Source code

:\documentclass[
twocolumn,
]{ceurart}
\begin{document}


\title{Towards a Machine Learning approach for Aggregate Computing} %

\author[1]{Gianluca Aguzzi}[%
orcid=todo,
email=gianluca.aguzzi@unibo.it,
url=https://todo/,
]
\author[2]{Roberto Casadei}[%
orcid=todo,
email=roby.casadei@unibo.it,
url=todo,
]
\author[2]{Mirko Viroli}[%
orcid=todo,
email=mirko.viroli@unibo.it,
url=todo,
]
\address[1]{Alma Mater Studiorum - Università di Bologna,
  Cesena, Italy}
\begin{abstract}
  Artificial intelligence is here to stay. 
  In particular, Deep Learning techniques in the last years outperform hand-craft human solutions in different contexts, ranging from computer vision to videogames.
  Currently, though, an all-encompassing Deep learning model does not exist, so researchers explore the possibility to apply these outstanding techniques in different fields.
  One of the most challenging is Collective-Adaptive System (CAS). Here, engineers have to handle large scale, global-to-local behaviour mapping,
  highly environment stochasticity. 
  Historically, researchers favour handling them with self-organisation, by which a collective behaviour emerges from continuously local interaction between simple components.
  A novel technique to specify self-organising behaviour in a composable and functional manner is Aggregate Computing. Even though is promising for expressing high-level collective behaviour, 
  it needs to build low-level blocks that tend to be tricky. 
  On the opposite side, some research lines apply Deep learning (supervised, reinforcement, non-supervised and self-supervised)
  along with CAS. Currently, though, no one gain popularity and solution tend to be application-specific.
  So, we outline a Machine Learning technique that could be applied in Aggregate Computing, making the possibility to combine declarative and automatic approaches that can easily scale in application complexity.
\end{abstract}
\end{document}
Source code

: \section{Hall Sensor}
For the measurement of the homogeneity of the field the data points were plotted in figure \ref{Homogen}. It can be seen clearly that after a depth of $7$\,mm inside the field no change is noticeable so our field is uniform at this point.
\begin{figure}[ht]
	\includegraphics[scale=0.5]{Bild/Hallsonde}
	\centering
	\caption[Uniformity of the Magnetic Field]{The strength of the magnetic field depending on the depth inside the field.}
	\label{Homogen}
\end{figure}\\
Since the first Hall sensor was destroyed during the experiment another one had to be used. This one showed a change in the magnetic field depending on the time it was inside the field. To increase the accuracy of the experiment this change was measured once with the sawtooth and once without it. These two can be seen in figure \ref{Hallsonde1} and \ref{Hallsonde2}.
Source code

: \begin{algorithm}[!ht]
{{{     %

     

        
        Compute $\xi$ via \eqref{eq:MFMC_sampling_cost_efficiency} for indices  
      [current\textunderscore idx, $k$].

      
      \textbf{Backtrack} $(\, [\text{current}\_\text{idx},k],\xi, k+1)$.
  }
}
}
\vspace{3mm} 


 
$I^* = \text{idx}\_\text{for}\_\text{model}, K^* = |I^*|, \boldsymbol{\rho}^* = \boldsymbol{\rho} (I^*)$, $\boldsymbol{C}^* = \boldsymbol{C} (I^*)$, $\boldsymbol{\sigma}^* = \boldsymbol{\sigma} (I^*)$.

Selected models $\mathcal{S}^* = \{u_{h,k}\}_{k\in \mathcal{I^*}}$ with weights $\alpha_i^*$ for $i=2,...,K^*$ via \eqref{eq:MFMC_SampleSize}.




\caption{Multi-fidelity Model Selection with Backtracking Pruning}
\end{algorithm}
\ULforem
# # # # # # #
EXERCISE: Return the data above in full, keeping each line exactly as it stands.

SOLUTION TO THIS PROBLEM:
Source code

:\documentclass[
twocolumn,
]{ceurart}
\begin{document}


\title{Towards a Machine Learning approach for Aggregate Computing} %

\author[1]{Gianluca Aguzzi}[%
orcid=todo,
email=gianluca.aguzzi@unibo.it,
url=https://todo/,
]
\author[2]{Roberto Casadei}[%
orcid=todo,
email=roby.casadei@unibo.it,
url=todo,
]
\author[2]{Mirko Viroli}[%
orcid=todo,
email=mirko.viroli@unibo.it,
url=todo,
]
\address[1]{Alma Mater Studiorum - Università di Bologna,
  Cesena, Italy}
\begin{abstract}
  Artificial intelligence is here to stay. 
  In particular, Deep Learning techniques in the last years outperform hand-craft human solutions in different contexts, ranging from computer vision to videogames.
  Currently, though, an all-encompassing Deep learning model does not exist, so researchers explore the possibility to apply these outstanding techniques in different fields.
  One of the most challenging is Collective-Adaptive System (CAS). Here, engineers have to handle large scale, global-to-local behaviour mapping,
  highly environment stochasticity. 
  Historically, researchers favour handling them with self-organisation, by which a collective behaviour emerges from continuously local interaction between simple components.
  A novel technique to specify self-organising behaviour in a composable and functional manner is Aggregate Computing. Even though is promising for expressing high-level collective behaviour, 
  it needs to build low-level blocks that tend to be tricky. 
  On the opposite side, some research lines apply Deep learning (supervised, reinforcement, non-supervised and self-supervised)
  along with CAS. Currently, though, no one gain popularity and solution tend to be application-specific.
  So, we outline a Machine Learning technique that could be applied in Aggregate Computing, making the possibility to combine declarative and automatic approaches that can easily scale in application complexity.
\end{abstract}
\end{document}
Source code

: \section{Hall Sensor}
For the measurement of the homogeneity of the field the data points were plotted in figure \ref{Homogen}. It can be seen clearly that after a depth of $7$\,mm inside the field no change is noticeable so our field is uniform at this point.
\begin{figure}[ht]
	\includegraphics[scale=0.5]{Bild/Hallsonde}
	\centering
	\caption[Uniformity of the Magnetic Field]{The strength of the magnetic field depending on the depth inside the field.}
	\label{Homogen}
\end{figure}\\
Since the first Hall sensor was destroyed during the experiment another one had to be used. This one showed a change in the magnetic field depending on the time it was inside the field. To increase the accuracy of the experiment this change was measured once with the sawtooth and once without it. These two can be seen in figure \ref{Hallsonde1} and \ref{Hallsonde2}.
Source code

: \begin{algorithm}[!ht]
{{{     %

     

        
        Compute $\xi$ via \eqref{eq:MFMC_sampling_cost_efficiency} for indices  
      [current\textunderscore idx, $k$].

      
      \textbf{Backtrack} $(\, [\text{current}\_\text{idx},k],\xi, k+1)$.
  }
}
}
\vspace{3mm} 


 
$I^* = \text{idx}\_\text{for}\_\text{model}, K^* = |I^*|, \boldsymbol{\rho}^* = \boldsymbol{\rho} (I^*)$, $\boldsymbol{C}^* = \boldsymbol{C} (I^*)$, $\boldsymbol{\sigma}^* = \boldsymbol{\sigma} (I^*)$.

Selected models $\mathcal{S}^* = \{u_{h,k}\}_{k\in \mathcal{I^*}}$ with weights $\alpha_i^*$ for $i=2,...,K^*$ via \eqref{eq:MFMC_SampleSize}.




\caption{Multi-fidelity Model Selection with Backtracking Pruning}
\end{algorithm}
\ULforem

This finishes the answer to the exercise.